Work order |
Lift out, unaltered, the lines of the material below between the line holding "Commit 2, branch: feature-1" and the line holding "Commit 4, branch: feature-1", counting both.

Input data |

__________

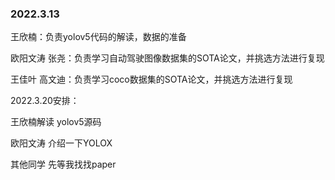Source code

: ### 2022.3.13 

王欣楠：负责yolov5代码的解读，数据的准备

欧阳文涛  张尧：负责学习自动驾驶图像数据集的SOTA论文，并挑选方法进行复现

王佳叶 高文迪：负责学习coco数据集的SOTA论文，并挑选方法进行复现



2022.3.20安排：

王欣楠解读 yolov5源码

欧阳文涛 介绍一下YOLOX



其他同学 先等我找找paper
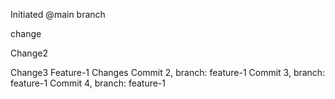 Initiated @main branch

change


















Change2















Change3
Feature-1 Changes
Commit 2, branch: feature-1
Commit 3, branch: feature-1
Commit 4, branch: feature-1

__________

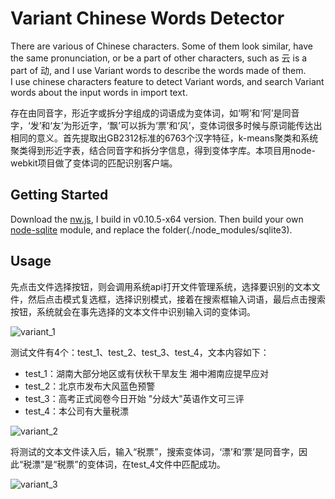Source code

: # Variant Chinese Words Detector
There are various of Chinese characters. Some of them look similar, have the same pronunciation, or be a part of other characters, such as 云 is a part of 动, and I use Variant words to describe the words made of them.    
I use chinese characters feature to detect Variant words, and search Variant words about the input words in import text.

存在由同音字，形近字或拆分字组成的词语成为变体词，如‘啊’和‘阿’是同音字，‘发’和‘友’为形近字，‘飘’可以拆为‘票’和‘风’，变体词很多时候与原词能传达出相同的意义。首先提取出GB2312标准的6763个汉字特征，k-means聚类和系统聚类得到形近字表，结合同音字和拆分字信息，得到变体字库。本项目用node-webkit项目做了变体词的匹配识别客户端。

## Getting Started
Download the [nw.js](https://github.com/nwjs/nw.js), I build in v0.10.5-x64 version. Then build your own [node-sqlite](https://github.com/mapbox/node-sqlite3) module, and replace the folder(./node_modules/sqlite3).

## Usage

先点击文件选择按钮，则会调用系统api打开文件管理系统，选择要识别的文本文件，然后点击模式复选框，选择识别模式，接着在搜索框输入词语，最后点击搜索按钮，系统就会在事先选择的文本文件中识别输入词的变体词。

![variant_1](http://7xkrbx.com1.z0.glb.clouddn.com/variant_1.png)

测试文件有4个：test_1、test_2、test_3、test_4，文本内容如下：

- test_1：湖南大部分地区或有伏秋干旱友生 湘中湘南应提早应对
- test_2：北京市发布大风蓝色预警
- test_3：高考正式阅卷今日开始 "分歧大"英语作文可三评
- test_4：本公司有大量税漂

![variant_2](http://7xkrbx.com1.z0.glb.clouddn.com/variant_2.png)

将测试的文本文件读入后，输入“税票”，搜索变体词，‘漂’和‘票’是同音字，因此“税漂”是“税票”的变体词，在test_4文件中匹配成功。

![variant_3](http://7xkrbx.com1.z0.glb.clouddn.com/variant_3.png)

__________

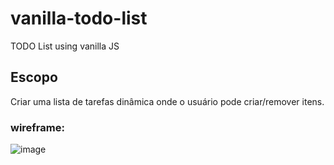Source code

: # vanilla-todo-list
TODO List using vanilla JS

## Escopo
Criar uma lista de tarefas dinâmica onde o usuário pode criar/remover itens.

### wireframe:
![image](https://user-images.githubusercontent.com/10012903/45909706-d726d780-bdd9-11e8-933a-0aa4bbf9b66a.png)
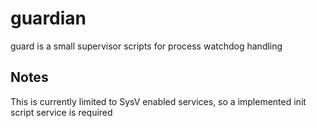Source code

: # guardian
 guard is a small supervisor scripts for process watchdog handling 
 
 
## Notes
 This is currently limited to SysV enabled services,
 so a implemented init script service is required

__________

Exercise answer |
Commit 2, branch: feature-1
Commit 3, branch: feature-1
Commit 4, branch: feature-1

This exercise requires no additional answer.